Required action:
Your answer should be the lines of the data below that contain "default".
----- Data records
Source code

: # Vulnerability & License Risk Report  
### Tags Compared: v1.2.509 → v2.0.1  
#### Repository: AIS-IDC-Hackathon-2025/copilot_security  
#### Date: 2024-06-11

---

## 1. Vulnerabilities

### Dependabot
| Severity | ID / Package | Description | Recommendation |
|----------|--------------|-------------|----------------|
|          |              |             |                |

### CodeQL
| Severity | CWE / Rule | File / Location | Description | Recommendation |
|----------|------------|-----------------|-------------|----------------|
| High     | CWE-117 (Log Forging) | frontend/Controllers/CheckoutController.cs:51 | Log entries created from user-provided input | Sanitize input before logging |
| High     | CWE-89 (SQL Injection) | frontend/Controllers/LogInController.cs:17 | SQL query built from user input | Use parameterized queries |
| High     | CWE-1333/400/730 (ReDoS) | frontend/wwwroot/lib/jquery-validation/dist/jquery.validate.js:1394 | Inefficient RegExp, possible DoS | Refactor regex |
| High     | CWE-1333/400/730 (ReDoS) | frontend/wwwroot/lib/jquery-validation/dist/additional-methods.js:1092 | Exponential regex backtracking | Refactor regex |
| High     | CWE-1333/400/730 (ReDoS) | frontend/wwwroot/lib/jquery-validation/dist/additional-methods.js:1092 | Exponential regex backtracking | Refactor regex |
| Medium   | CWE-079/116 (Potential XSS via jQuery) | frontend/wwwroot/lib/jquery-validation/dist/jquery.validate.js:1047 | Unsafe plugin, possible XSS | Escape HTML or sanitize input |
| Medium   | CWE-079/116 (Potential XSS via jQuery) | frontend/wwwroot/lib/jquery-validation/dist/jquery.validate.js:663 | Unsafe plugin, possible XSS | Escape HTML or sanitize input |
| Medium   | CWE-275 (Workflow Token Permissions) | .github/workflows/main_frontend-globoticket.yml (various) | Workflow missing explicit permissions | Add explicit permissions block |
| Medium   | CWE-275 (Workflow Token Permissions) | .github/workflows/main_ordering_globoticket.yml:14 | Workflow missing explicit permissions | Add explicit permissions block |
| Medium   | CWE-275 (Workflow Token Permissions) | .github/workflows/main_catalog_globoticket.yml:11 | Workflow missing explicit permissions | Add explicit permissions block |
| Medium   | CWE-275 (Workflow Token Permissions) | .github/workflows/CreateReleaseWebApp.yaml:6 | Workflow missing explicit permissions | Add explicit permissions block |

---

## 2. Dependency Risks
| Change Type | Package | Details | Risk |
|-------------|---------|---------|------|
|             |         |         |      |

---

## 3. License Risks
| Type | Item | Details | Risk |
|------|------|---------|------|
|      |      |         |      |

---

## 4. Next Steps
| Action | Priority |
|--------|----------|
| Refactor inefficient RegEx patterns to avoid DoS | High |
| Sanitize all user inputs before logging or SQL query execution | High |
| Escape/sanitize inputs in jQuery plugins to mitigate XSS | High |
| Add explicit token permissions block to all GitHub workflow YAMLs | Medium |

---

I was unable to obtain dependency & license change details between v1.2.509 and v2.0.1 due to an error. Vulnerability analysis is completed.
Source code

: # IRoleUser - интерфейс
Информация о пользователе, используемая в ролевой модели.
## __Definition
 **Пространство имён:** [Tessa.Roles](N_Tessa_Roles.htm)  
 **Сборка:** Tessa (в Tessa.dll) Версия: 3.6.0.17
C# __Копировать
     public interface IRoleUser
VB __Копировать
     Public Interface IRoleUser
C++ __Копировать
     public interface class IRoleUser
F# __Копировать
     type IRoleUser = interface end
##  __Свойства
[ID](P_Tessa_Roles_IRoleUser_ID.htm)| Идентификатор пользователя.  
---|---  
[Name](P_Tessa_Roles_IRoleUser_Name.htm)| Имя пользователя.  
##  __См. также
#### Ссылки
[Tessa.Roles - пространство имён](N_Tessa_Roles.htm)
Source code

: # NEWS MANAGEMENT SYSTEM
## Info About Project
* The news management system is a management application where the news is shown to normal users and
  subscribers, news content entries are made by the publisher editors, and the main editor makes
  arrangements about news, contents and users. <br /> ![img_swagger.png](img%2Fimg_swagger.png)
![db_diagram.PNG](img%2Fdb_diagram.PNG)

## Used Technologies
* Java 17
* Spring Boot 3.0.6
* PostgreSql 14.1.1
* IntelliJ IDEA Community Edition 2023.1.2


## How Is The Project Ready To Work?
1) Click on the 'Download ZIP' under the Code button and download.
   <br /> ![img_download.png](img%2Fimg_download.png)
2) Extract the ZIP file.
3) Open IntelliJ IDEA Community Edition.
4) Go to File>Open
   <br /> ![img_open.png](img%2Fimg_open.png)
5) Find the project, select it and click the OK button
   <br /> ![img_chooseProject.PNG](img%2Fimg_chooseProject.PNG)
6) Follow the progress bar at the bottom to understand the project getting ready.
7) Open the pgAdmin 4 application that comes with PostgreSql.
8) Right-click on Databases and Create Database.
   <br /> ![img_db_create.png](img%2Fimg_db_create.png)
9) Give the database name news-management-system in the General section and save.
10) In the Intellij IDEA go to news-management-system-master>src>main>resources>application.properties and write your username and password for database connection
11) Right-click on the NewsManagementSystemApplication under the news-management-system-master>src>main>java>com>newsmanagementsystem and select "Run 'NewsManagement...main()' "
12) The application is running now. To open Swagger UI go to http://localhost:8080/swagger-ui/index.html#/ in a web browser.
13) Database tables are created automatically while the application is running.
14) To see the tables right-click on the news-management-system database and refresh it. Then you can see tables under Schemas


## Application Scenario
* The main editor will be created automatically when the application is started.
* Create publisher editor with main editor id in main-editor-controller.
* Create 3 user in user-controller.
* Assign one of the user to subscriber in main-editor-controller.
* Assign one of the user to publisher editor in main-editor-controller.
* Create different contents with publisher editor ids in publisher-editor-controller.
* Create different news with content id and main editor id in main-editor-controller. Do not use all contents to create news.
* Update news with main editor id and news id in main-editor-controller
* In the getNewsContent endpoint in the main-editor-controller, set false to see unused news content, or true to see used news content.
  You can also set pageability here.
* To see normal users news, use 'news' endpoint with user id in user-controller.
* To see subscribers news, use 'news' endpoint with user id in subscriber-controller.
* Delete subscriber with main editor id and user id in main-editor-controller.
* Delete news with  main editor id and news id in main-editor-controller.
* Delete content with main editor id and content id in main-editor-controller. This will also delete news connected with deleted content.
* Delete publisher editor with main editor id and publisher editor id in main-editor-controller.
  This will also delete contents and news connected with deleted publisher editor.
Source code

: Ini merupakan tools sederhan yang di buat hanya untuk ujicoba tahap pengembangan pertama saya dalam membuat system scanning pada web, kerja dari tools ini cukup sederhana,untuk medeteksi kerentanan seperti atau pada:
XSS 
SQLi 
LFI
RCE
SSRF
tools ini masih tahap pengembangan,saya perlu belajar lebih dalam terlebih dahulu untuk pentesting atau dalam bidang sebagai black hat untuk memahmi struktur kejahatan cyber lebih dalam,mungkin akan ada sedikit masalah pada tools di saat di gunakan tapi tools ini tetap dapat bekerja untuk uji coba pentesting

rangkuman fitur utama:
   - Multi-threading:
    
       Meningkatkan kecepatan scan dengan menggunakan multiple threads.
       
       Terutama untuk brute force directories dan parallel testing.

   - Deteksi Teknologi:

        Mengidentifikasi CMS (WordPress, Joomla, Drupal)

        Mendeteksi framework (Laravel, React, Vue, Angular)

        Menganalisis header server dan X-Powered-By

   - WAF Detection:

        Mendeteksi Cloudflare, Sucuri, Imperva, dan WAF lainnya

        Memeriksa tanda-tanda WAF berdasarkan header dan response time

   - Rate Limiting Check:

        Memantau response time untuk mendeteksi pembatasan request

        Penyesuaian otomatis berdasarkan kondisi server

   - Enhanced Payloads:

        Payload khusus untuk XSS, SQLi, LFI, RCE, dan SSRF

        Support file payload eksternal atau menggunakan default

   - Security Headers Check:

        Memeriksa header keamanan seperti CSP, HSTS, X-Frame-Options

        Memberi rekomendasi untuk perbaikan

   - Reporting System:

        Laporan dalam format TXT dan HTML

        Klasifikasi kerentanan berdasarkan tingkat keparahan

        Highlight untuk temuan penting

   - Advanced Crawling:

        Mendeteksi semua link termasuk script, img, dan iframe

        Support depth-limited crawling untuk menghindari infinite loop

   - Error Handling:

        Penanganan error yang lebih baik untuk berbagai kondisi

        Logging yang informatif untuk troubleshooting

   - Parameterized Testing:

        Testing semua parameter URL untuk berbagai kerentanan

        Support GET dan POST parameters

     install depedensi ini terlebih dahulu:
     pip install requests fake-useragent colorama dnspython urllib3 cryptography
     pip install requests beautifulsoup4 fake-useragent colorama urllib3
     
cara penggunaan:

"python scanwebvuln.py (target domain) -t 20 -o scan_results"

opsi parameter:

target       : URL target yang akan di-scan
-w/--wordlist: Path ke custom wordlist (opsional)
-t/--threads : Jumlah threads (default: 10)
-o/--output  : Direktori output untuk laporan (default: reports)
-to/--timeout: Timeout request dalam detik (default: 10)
----------
Output for this exercise:
        Support file payload eksternal atau menggunakan default
-t/--threads : Jumlah threads (default: 10)
-o/--output  : Direktori output untuk laporan (default: reports)
-to/--timeout: Timeout request dalam detik (default: 10)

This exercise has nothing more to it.